__Records contained in a dataset__.

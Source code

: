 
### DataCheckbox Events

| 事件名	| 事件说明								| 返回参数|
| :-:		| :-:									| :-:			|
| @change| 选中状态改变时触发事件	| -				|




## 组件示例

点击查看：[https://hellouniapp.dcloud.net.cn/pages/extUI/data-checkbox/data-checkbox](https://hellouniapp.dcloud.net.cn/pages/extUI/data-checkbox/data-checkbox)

__TRY IT__.
All the entries above must be repeated exactly as they were given.

__ANSWER FOR THE TASK__.
Source code

: 
### DataCheckbox Events

| 事件名	| 事件说明								| 返回参数|
| :-:		| :-:									| :-:			|
| @change| 选中状态改变时触发事件	| -				|




## 组件示例

点击查看：[https://hellouniapp.dcloud.net.cn/pages/extUI/data-checkbox/data-checkbox](https://hellouniapp.dcloud.net.cn/pages/extUI/data-checkbox/data-checkbox)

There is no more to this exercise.